Chameli
Director: Sudhir Mishra
Music: Sandesh Shandilya; Lyrics: Irshad Kalim,
Prof. R.N. Dubey
Year: 2004
Running Time: 1 hour 45 minutes
Who would have thought it? Valley Girl Poo
decides to become a street hooker. Kareena Kapoor has a luxuriously haughty
air about her – soft and voluptuous - from the most elite of Bollywood families
– she always behaves as if a successful acting career was her birthright
and getting into films was as easy for her as putting on your pajamas. Since
her film debut in 2000 she has appeared in numerous high profile films and
has been placidly immune to flops and happily taken full credit for the successes.
Her favorite book is reported to be by Sidney Sheldon. Depth wasn’t necessarily
associated with Kareena and she went from portraying one heroine to another
in a string of glossy mostly forgettable bubblegum movies. But she has something
– a dark eyed sensuality and full molten lips that hark back to the classical
actresses from the 1950’s – she would look very much at home in the black
and white films that were directed by her grandfather Raj Kapoor.
So when the news came out that Kareena was going to appear as a prostitute
in this film people were more than a little surprised – heroines don’t usually
play prostitutes. Or if they do they are of the “Pretty Woman” variety such
as Preity Zinta in Chori Chori Chupke Chupke. Or they are played by established
serious actresses such as Tabu in Chadni Bar. But times are changing in Bollywood
and actresses are looking for roles that will allow them to stretch their
acting resumes - Urmila in a few recent Ram Gopal Varma films or Aishwarya
Rai taking on roles in two non-Indian dramas – an updated British version
of “Pride and Prejudice” and an American remake of the French film “Chaos”.
Now Kareena wanted in on this game too and chose to do Chameli – directed
by Sudhir Mishra who had directed the terrific Calcutta Mail in 2003 but
was known primarily as being an art house director. But Kareena as a low
class street hooker who waits in the shadows for lonely men looking for some
solace in their lives? No glamour, no pouts, no air of virginal innocence?

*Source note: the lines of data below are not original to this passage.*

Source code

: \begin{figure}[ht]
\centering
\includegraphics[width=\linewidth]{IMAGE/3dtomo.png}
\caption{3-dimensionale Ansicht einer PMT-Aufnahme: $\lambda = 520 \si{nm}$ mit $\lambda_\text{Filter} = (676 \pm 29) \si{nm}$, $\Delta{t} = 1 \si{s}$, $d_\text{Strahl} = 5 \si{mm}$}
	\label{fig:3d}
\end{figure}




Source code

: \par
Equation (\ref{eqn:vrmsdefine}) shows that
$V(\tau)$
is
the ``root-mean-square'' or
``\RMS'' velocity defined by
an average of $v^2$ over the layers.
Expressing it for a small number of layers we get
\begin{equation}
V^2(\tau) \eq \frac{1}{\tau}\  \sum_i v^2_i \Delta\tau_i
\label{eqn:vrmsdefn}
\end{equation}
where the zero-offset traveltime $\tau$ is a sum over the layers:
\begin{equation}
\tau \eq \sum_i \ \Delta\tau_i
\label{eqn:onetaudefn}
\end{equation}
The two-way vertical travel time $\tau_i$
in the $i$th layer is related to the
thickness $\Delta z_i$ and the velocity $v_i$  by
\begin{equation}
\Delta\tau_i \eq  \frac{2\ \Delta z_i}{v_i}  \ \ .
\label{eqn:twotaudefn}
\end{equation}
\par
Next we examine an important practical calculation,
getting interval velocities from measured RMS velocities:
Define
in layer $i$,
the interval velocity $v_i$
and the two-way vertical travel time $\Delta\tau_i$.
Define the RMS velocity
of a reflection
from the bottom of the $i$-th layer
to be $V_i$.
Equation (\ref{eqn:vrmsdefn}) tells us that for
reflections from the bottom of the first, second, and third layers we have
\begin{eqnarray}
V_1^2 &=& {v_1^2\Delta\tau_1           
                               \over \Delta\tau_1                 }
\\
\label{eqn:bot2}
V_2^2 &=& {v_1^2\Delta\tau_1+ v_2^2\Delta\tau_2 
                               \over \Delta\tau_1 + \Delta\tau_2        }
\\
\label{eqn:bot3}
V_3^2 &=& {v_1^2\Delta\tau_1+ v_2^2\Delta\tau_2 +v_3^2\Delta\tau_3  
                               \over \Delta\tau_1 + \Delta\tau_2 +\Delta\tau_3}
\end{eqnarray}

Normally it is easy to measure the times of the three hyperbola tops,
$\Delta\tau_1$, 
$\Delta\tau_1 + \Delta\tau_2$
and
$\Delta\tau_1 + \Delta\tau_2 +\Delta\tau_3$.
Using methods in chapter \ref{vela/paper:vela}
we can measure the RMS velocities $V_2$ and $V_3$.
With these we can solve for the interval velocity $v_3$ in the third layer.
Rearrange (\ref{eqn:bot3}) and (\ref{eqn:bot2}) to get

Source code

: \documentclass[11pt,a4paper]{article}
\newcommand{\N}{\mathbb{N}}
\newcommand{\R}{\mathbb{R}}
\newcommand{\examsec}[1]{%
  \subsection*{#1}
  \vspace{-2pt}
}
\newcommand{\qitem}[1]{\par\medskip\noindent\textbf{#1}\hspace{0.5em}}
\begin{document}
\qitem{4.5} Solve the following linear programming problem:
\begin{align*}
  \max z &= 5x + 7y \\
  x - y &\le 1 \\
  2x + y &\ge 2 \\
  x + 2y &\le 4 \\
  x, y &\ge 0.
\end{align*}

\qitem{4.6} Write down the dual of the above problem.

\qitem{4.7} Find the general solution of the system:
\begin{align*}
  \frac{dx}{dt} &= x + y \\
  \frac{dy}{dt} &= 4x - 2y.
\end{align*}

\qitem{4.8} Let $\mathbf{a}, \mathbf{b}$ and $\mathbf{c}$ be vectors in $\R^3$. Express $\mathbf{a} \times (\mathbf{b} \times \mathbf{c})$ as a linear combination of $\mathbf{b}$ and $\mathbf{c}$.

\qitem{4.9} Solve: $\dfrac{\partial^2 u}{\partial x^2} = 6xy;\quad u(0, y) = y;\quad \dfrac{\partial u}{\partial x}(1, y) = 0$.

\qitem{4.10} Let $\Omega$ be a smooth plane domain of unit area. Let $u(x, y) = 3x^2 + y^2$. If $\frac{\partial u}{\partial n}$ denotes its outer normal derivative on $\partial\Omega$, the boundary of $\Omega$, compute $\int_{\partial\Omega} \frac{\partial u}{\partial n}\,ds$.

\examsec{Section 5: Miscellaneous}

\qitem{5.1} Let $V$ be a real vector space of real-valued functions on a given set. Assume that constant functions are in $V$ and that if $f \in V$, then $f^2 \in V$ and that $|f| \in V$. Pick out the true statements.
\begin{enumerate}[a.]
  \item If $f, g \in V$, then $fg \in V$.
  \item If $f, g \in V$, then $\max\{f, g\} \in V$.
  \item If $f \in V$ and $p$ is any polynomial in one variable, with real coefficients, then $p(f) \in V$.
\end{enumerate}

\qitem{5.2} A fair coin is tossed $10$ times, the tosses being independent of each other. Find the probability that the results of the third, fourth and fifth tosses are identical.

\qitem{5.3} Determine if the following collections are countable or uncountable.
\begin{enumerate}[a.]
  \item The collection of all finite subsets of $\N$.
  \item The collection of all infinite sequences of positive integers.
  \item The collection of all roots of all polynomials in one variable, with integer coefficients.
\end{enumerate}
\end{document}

Much to my surprise Kareena does her best to take on this jaundiced character
– gaudy makeup, rough language and sexual explicitness – and does a very
fine job of portraying this lascivious if still sympathetically sad but tough
woman. Even so she is still perhaps too attractive to play this character
and her aristocratic heritage still lingers about her like a warm breeze.
Rahul Bose (art house actor favorite) plays a young entrepreneur adrift in
his world. One evening he leaves a party to go home, but the crushing thoughts
of his dead wife keep him away. Instead he aimlessly drives around the urban
landscape until a pounding rain stalls his car. He finds himself in a lonely
dark poverty stricken part of the city – forced by the raising water to find
refuge on a small island of sheltered pavement. Out of the darkness a female
voice asks him for a cigarette. Kareena (Chameli) is looking for customers
in a quick turn around business and at the same time wants to avoid her pimp
who is trying to have her service an underworld boss who is rumored to have
a “sickness”. The deluge is keeping the pimp away but any chance to do business
as well. So the two of them begin a reluctant conversation – her hoping to
persuade him to give in to her cheap charms; Rahul wanting only solitude
for his pain – but after a while they begin to talk about themselves. Eventually
other characters intrude on them – like ghosts in the night they glide by
– stop, chat and move on. A transvestite streetwalker, her/his runaway lover,
a tea vendor, a father who wants to get his son married. As the rain begins
to diminish though reality pushes its ugly face on them – the pimp’s men come
looking for her and she goes on the run through the squalor of the muddy
beaten down streets and for some reason that even he doesn’t truly understand
Rahul goes with her. There is a need within him to balance something in his
life – and he sees this as an opportunity to do the right thing. The right
thing begins getting a little dangerous though as he finds himself thrust
in the netherworld of the dark side of the city where his high status doesn’t
mean a thing except being an easy target.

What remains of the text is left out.